It wasn’t really that kind of thing and I don’t think that I would see it that way. You may still be right, but I think we are not as different as you are supposing.
The exact situation in that particular case that I was describing was basically that:
- I happened to have my modem switch on as well as the wifi switch, despite being indoors. A lot of times I turn on modem while on the go, and wifi while indoors, and keep the other of the two switches off
- I initiated a transfer of a substantial portion of my personal savings within my bank into a different type of account
- About 30m after the transfer of money, a bank official tried to call my number. [After I did get a hold of him, he even said most people he calls for this kind of thing take a week to reply so he appreciated that I called him back]
- When he did call, I heard the ringing of the phone because the modem was unusually on at that time, so I figured I would go ahead and break my focus and try to answer. I switched on the microphone that I usually have off, so that I would be able to talk to this bank man, and I then pressed the Chatty icon to answer the call
- The call connected and I said “hello” into it a few times, hearing only dead silence in reply. “I guess maybe my phone is having trouble,” I said into the receiver, and then hung up. I didn’t recognize the number, and I didn’t know who had called, although I probably suspected that it might have been the bank. But I surely didn’t know that at the time.
- Chatty showed an incoming call a second time shortly after. It was the same number again. I was frustrated again, wondering whether Chatty would function as expected if I answered this time. I didn’t know. I wasn’t sure if I could trust the current state of things, because it had just reduced my trust in it from the previous call. So, I let this call go to voice mail.
- Later, I called back the bank guy a different way, using a different proprietary system whose functions maybe aren’t even worth focusing on, because ideally they shall be eliminated from my life in the long term.
- When I talked to the man, he said that in the first call he could hear me say, “Maybe my phone is having a problem” even though I could not hear him at all. So, notably, it seems like that is not the kill switch that is a problem in that situation. It’s a software failure. We did it wrong. Collectively, as a community of people who try to build free software with special licensing and ideology behind it to share with each other, we failed. Or at least I did, because I haven’t taught myself even the proper channels or places to report this kind of failure, or the proper log to read which dang file descriptor of sound information was enumerated stupidly, or what it was.

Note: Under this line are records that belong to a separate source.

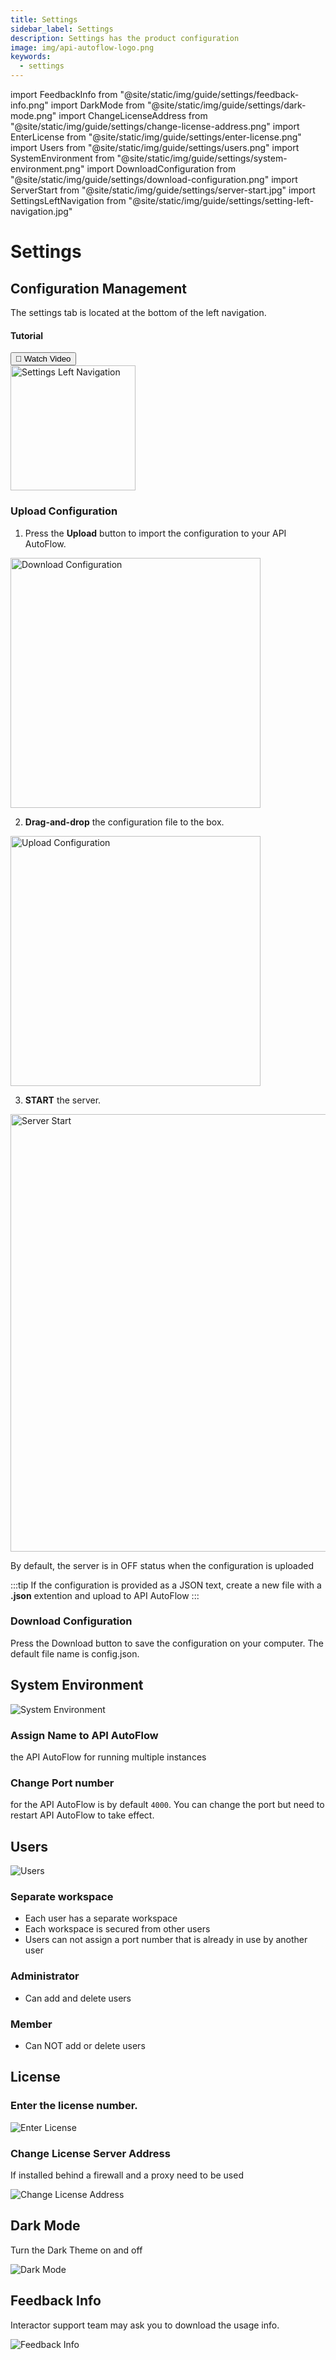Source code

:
 ```yaml
---
title: Settings
sidebar_label: Settings
description: Settings has the product configuration
image: img/api-autoflow-logo.png
keywords:
  - settings
---
```


import FeedbackInfo from "@site/static/img/guide/settings/feedback-info.png"
import DarkMode from "@site/static/img/guide/settings/dark-mode.png"
import ChangeLicenseAddress from "@site/static/img/guide/settings/change-license-address.png"
import EnterLicense from "@site/static/img/guide/settings/enter-license.png"
import Users from "@site/static/img/guide/settings/users.png"
import SystemEnvironment from "@site/static/img/guide/settings/system-environment.png"
import DownloadConfiguration from "@site/static/img/guide/settings/download-configuration.png"
import ServerStart from "@site/static/img/guide/settings/server-start.jpg"
import SettingsLeftNavigation from "@site/static/img/guide/settings/setting-left-navigation.jpg"

# Settings

<div class="colTwoBlock">
    <div class="colTwoLeft">
        <div class="colTwoWrapper">
            <h2>Configuration Management</h2>
            <p>The settings tab is located at the bottom of the left navigation.</p>
        </div>
    </div>
    <div class="colTwoRight">
          <h4>Tutorial</h4>
          <a target="_blank" href="https://www.youtube.com/watch?v=Ywv_cIZtMTI"><button class="btnVideo">🎥 Watch Video</button></a>
   </div>
    <div class="colTwoClearer"></div>
</div>

<img src={SettingsLeftNavigation} alt="Settings Left Navigation" class="myResponsiveImg" width="200px"/>

### **Upload Configuration**


1. Press the **Upload** button to import the configuration to your API AutoFlow.

<img src={DownloadConfiguration} alt="Download Configuration" class="myResponsiveImg" width="400px"/>

2. **Drag-and-drop** the configuration file to the box.

<img src="https://github.com/pulzze/autoflow-documentation/assets/85649767/7d3ba7eb-607a-4816-af7e-a9432d479890" alt="Upload Configuration" class="myResponsiveImg" width="400px"/>

3. **START** the server.

<img src={ServerStart} alt="Server Start" class="myResponsiveImg" width="700px"/>

By default, the server is in OFF status when the configuration is uploaded

:::tip
If the configuration is provided as a JSON text, create a new file with a **.json** extention and upload to API AutoFlow
:::

### **Download Configuration**

Press the Download button to save the configuration on your computer. The default file name is config.json.


## System Environment

<div class="myResponsiveImg">
    <img src={SystemEnvironment} alt="System Environment" class="myResponsiveImg"/>
</div>

### Assign **Name to API AutoFlow**

the API AutoFlow for running multiple instances

### Change **Port** number

for the API AutoFlow is by default `4000`. You can change the port but need to restart API AutoFlow to take effect.

## Users

<div class="myResponsiveImg">
    <img src={Users} alt="Users" class="myResponsiveImg"/>
</div>

### Separate workspace

- Each user has a separate workspace
- Each workspace is secured from other users
- Users can not assign a port number that is already in use by another user

### Administrator

- Can add and delete users

### Member

- Can NOT add or delete users

## License

### Enter the license number.

<div class="myResponsiveImg">
    <img src={EnterLicense} alt="Enter License" class="myResponsiveImg"/>
</div>

### Change License Server Address

If installed behind a firewall and a proxy need to be used

<div class="myResponsiveImg">
    <img src={ChangeLicenseAddress} alt="Change License Address" class="myResponsiveImg"/>
</div>

## Dark Mode

Turn the Dark Theme on and off

<div class="myResponsiveImg">
    <img src={DarkMode} alt="Dark Mode" class="myResponsiveImg"/>
</div>

## Feedback Info

Interactor support team may ask you to download the usage info.

<div class="myResponsiveImg">
    <img src={FeedbackInfo} alt="Feedback Info" class="myResponsiveImg"/>
</div>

So, in particular, I would even suggest that you will at some point most likely have a similar problem – if indeed Chatty sometimes cannot playback audio – even if you only make outgoing calls and never incoming calls. Saying that your policies are different from mine, I would figure, is almost just a distraction from the fact that these systems failed and it wasn’t the hardware switch being switched the wrong way, and it wasn’t even really a failure for me to be available. It was a failure of the “call function” that I did not write myself, so I did not study how to debug. And anybody who uses the “call function” is liable to potentially have this problem until the bug is isolated and resolved.

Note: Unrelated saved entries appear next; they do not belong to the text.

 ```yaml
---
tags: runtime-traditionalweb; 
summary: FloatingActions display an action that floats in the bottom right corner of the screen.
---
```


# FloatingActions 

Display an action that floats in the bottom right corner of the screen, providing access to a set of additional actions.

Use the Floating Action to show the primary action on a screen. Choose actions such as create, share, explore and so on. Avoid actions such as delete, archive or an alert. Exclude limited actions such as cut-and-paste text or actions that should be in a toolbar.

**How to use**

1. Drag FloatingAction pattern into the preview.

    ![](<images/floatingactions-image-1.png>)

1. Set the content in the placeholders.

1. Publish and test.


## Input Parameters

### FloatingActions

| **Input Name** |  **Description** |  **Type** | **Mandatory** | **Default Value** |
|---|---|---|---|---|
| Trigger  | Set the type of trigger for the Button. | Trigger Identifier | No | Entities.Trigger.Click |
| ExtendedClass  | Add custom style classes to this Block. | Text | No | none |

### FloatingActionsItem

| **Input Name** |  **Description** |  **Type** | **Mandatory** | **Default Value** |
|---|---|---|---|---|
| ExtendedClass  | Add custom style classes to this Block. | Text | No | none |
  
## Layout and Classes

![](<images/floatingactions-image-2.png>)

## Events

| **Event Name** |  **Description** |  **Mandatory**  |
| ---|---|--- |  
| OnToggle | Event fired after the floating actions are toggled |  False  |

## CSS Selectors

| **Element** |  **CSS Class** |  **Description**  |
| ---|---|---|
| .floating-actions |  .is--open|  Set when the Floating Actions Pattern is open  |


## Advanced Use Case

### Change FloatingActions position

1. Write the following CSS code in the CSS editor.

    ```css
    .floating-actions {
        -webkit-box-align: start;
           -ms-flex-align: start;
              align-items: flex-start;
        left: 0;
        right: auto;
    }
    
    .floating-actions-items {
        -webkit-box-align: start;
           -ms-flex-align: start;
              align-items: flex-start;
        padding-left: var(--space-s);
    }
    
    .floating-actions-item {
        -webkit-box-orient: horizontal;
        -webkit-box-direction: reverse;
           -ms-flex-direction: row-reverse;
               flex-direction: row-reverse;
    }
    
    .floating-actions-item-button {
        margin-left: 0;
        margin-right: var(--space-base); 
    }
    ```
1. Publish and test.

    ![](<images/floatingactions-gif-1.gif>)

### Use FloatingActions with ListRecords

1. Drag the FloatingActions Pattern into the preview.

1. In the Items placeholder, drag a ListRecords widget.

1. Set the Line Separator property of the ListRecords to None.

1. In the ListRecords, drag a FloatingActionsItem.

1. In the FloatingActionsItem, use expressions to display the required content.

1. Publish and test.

Maybe I’m wrong. Maybe you only constrain yourself to using your favorite XMPP app for calls, and so Chatty just simply doesn’t matter to you. Even if so, I don’t think that stops us from continuing to discuss the sort of problem I was facing, because it is a seemingly real problem with the software of the Librem 5 and also not really dependent on any desire whether to be available or not. I assume I would have had the same problem if I didn’t notice the call until 5 hours later, saw a missed call, and then called that guy on the Librem 5. Some how, some way, there is a bug in Chatty and it dropped all incoming audio data. The cause was probably either (1) that I switched on the mic switch prior to answering the Chatty call but after it registered an incoming call was available, or (2) that I might have plugged in earbuds and expected them to be plug-and-play while Chatty was already open waiting for me to click the button to answer a call. But I have not spent further time to isolate that.
So, I think that a difference of opinion on whether to be reliably contacted is one thing, but I almost feel like it is a distraction from the more important problem: whether I only make 1 outgoing call with the phone features per year, or whether I take 1000 incoming calls per year, until the free software community can identify, record, reproduce, and fix all the bugs in Chatty I believe there truly is a value to having a “backup” or “second system” to check for bugs. And maybe some people only use data, and only use XMPP, but for those who do occasionally use the other features it is valuable to have a second system to continually verify that they are actually working, at least until we reach a future where they are always working reliably for the long term (at which time, I’m sure, big telecommunications companies will try to make pull requests to break them under the guise of legitimate contributions, and it will be up to us to turn them down).
Now, maybe I spent too long over-focusing on how I am seeing this differently than what you described, but I really think there is an issue that could be considered here that isn’t simply a matter of throwing up our hands and saying that I’m compromised/unable to achieve freedom, simply because I feel there is utility to me to have texting and calling that always works in some way – or that failing, that I can at least always know if I missed something, at least at those times that I choose to look.
And, all of this, distracts away from my other problem, which is that I don’t want my Librem 5 to send messages to Mozilla Location Services [Powered By Amazon] anymore, so that Amazon will not have a location history of where my device has been!